In reviewing the ruling, the court noted that the Club provides various safety precautions for its spectators, such as “seats behind home plate that are shielded by a protective net.” Further, “each admission ticket warns patrons that they assume the risks and dangers incidental to baseball, including being hit by a bat or batted ball.” There are also “numerous, large warning signs posted throughout the stadium alerting spectators that they could be injured during the baseball game and pre-game warmup by a thrown or batted ball leaving the field of play. Finally, a loudspeaker announcement is made before the game begins, warning spectators to be alert for thrown or batted balls leaving the field of play.”
The court next turned to the duty, if any, that the ballpark owes its spectators. That “limited duty,” noted the court “is to offer the spectators a choice between screened-in seats and seats without protective netting. Swagger v. City of Crystal, 379 N.W.2d 183, 185-86 (Minn. App. 1985), review denied (Minn.
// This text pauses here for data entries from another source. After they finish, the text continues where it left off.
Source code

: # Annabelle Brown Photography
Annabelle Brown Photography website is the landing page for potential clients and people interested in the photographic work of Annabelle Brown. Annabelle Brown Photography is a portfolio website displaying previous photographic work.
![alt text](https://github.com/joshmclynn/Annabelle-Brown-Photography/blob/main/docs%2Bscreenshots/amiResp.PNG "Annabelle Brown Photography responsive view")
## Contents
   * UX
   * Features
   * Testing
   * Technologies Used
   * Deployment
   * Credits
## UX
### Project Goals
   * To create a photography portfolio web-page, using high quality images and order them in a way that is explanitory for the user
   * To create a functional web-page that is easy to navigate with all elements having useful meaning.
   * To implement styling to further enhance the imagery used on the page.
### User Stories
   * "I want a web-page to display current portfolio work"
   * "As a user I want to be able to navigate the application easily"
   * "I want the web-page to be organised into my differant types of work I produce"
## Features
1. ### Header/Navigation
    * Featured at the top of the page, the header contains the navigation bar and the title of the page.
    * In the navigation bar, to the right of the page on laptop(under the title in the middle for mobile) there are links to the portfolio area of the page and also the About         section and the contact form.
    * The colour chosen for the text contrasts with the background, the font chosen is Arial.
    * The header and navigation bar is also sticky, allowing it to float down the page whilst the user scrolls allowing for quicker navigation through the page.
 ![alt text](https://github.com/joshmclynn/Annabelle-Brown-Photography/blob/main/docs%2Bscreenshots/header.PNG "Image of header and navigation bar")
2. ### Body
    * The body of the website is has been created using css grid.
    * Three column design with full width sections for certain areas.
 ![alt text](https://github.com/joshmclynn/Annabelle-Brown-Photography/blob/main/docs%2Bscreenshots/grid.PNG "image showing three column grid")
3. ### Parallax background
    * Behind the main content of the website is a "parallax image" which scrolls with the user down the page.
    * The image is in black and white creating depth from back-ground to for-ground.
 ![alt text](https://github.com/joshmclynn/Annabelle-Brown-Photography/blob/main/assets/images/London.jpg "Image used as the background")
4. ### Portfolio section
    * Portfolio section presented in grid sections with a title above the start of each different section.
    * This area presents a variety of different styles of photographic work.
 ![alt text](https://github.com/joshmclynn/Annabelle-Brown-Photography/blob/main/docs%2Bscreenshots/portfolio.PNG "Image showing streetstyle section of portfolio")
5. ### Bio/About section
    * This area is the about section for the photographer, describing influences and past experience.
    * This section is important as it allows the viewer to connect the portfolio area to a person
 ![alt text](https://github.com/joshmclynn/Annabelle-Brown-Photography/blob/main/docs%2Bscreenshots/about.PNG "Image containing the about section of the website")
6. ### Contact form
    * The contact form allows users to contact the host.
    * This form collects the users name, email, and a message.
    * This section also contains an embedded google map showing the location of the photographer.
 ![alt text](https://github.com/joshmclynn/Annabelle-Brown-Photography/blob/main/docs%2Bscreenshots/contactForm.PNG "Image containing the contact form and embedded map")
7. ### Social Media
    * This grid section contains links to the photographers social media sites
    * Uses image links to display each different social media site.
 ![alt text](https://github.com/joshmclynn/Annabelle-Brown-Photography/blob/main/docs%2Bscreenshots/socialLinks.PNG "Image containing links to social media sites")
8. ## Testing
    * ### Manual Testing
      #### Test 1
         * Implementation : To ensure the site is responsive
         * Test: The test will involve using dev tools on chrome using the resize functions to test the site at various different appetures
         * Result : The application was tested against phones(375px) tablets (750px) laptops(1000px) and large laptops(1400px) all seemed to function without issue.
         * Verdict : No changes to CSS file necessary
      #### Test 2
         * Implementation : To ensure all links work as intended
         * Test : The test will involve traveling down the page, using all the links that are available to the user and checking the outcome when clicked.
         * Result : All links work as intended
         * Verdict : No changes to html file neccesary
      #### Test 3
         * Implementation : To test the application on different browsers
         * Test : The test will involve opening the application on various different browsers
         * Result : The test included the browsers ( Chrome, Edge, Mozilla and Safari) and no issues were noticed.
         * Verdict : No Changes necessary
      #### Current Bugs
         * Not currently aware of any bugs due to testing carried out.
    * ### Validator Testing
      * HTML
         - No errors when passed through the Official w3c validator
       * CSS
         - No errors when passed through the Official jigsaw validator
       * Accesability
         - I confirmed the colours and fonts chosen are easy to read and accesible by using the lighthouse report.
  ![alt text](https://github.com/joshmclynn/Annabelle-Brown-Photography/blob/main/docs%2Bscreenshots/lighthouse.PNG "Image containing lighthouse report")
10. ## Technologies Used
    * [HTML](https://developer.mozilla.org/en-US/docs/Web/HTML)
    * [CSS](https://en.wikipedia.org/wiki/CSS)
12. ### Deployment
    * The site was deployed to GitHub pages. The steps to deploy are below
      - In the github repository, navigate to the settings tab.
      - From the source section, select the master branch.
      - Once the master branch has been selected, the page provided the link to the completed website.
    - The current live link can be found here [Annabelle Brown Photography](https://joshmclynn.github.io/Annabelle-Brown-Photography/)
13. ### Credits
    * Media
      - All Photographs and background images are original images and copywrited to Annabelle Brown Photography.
Feb. 19, 1986).” The Club met the above threshold.
 
But the plaintiff also sought to expand the duty “to include an additional duty to protect spectators in other areas of the ballpark where they may not actually be watching the ballgame.” Specifically, he argued that, “because he was not in the bleachers but was in the restroom-concession stand area, because the Club reasonably expected people to be in the restroom-concession stand area, and because he could not see the batter or game from that area, he was not a spectator who assumed the risks inherent to the game.” If true, the defendant should be liable, he argued.
 
Alwin concludes that in his case the Club failed to use reasonable care in protecting him from foul balls by failing to erect protective netting in the restroom-concession stand area.
 
The appeals court described its “principal inquiry” as determining “whether Alwin assumed a risk inherent to the game of baseball even though he was not seated in the bleachers when he was struck by a fly foul ball.”
 
The court identified substantial case law, which supports the belief that spectators assume the risk when they attend, not only baseball games, but numerous other sporting events, such as golf tournaments and hockey games.
 
Court Finds Pa. Case Inapplicable
 
The plaintiff had structured much of his argument around a Pennsylvania Supreme Court case in which a ballpark was found to have a duty to a ballpark patron who was hit in the eye by a batted ball during batting practice, while the patron was standing in an interior walkway in the stadium’s outer concourse. Jones v. Three Rivers Mgmt. Corp., 483 Pa. 75, 394 A.2d 546, 551-52 (Pa. 1978).
 
In that case, however, the court determined that there was a specific architectural feature of the stadium that forced fans into unprotected areas as they arrived at the game. That court further reaffirmed “the well-settled principle that a ballpark patron knowingly accepts the reasonable risks inherent in and incident to the game. Id. at 549, n.5.”
 
The present court was unwilling to recognize any similarities between its case and Jones.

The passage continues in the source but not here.